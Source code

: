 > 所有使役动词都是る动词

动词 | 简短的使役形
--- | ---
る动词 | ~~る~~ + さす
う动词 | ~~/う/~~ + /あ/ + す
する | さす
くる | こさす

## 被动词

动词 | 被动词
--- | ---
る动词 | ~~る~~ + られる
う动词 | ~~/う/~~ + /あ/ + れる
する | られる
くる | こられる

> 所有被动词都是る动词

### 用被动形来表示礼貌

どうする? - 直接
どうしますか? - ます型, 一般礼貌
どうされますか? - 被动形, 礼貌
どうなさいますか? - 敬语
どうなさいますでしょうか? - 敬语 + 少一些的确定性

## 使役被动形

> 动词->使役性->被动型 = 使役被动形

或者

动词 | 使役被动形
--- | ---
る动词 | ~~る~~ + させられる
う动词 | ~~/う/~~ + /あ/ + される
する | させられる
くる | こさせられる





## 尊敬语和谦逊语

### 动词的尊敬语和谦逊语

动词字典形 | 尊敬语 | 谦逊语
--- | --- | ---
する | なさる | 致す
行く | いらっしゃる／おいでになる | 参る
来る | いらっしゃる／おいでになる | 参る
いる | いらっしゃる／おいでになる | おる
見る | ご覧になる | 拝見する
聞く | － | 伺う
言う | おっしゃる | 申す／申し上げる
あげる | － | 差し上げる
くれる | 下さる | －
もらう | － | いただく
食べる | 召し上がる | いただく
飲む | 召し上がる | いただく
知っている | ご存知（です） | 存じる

===

- WHAT THE TASK ASKS
Begin at the line containing "見る | ご覧になる | 拝見する" and reproduce each line through the end of the records above.

- RESULT FOR THIS EXERCISE
見る | ご覧になる | 拝見する
聞く | － | 伺う
言う | おっしゃる | 申す／申し上げる
あげる | － | 差し上げる
くれる | 下さる | －
もらう | － | いただく
食べる | 召し上がる | いただく
飲む | 召し上がる | いただく
知っている | ご存知（です） | 存じる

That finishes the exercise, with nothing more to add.